BMW M non sceglie la strada facile. Il marchio sta sviluppando un proprio suono motore per le future elettriche ad alte prestazioni — e non sarà l’imitazione di nulla di già visto. Alexander Karajlovic, responsabile dello sviluppo di BMW M, ha spiegato a Auto Motor und Sport che il suono deve comunicare al guidatore in quale regime sta lavorando il propulsore e aiutarlo a valutare il comportamento dell’auto.
Riprodurre dagli altoparlanti il suono di un motore endotermico tradizionale non è un’opzione. Punto. BMW M aveva già annunciato ufficialmente di stare creando una firma sonora originale per il proprio propulsore elettrico. Gli ingegneri hanno analizzato l’acustica di precedenti modelli M, tra cui M3 GTS e M4 GTS, ma il nuovo suono deve corrispondere ai motori elettrici, non a quelli endotermici.
Un altro elemento sono i cosiddetti Stages — range operativi selezionabili del propulsore. Secondo Karajlovic, si differenzieranno per risposta dell’acceleratore e livello di rigenerazione. Il sistema vuole dare al guidatore punti di riferimento aggiuntivi durante la guida.

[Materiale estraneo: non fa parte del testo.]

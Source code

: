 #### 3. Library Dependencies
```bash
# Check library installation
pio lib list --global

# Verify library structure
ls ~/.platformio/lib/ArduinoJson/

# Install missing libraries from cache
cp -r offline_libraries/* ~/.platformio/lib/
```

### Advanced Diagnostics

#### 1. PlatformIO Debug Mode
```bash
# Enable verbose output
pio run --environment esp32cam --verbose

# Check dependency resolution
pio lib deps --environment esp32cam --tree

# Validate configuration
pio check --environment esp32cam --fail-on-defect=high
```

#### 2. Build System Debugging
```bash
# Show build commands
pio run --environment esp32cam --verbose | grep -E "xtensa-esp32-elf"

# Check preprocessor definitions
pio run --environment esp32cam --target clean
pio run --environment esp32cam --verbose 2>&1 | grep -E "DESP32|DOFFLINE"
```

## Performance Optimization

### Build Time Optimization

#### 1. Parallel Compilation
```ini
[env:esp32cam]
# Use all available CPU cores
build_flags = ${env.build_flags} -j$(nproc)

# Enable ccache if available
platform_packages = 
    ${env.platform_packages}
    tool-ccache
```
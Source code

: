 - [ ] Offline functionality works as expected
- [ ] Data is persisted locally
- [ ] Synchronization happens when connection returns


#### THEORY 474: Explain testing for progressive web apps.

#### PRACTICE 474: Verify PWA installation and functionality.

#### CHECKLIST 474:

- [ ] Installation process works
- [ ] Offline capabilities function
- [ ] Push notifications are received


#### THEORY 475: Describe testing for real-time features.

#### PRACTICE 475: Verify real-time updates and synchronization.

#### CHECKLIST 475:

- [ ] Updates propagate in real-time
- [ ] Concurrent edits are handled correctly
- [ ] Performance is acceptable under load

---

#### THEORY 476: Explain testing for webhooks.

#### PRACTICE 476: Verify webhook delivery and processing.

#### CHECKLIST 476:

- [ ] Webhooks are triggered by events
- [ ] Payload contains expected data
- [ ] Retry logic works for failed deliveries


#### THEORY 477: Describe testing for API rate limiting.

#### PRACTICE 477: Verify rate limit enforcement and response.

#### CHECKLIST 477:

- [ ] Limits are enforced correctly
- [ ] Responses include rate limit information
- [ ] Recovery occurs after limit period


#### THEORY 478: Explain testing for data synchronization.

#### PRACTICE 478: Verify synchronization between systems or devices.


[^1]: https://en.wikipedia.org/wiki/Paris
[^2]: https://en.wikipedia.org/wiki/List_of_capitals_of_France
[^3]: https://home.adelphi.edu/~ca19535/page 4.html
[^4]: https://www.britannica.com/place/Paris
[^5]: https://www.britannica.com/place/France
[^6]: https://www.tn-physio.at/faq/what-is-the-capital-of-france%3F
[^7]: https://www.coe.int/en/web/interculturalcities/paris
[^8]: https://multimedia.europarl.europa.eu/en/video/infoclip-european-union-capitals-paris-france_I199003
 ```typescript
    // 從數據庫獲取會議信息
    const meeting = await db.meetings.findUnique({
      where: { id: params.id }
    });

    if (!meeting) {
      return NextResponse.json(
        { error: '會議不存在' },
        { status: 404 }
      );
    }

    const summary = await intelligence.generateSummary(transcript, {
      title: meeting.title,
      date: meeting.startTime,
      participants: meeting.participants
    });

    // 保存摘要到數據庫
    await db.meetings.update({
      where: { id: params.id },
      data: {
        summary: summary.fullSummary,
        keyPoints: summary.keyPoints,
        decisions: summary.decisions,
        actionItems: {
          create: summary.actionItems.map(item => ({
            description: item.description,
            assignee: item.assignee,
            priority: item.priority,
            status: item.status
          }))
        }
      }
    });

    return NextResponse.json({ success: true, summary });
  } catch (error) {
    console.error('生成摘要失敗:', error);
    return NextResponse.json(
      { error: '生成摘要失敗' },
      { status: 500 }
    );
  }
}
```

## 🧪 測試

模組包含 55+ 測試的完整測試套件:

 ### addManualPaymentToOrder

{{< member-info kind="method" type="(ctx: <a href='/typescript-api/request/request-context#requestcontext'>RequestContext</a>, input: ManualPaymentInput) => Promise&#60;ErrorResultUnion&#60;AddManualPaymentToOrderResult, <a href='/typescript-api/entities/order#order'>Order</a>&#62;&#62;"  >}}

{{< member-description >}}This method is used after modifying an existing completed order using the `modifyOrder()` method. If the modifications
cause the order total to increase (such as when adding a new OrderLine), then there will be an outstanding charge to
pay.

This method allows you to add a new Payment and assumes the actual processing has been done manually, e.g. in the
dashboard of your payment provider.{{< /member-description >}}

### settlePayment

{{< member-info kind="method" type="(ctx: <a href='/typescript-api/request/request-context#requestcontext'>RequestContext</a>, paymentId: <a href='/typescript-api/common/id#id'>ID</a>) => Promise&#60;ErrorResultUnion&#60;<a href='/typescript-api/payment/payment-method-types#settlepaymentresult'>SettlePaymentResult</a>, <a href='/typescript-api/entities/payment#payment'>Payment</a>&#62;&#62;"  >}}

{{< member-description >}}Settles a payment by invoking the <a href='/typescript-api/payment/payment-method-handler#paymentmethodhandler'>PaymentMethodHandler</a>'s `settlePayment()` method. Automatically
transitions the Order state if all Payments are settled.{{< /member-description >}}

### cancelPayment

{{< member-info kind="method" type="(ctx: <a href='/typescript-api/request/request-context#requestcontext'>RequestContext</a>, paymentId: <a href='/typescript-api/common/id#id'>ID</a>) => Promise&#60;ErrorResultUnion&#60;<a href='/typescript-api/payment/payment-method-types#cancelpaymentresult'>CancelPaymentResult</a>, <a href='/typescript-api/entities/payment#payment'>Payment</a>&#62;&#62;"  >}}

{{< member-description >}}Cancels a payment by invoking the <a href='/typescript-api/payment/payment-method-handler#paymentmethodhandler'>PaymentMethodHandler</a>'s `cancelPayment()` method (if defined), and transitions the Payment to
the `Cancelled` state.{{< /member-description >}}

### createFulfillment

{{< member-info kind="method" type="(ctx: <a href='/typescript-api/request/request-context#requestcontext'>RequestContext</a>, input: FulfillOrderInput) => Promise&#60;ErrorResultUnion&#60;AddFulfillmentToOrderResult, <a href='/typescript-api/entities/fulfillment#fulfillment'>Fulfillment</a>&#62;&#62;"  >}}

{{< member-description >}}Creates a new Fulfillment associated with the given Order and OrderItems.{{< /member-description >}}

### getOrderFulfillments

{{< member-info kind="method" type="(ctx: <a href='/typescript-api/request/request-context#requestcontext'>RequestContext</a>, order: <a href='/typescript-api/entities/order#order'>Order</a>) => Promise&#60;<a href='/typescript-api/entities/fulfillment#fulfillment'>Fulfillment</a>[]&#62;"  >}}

BMW ha già confermato che la nuova generazione di M elettriche arriverà a partire dal 2027. Il sistema BMW M eDrive utilizza quattro motori elettrici — uno per ruota — e simula persino i cambi di marcia. Tarantas News aveva già parlato della prima BMW M3 elettrica e del mantenimento in parallelo di una versione a benzina.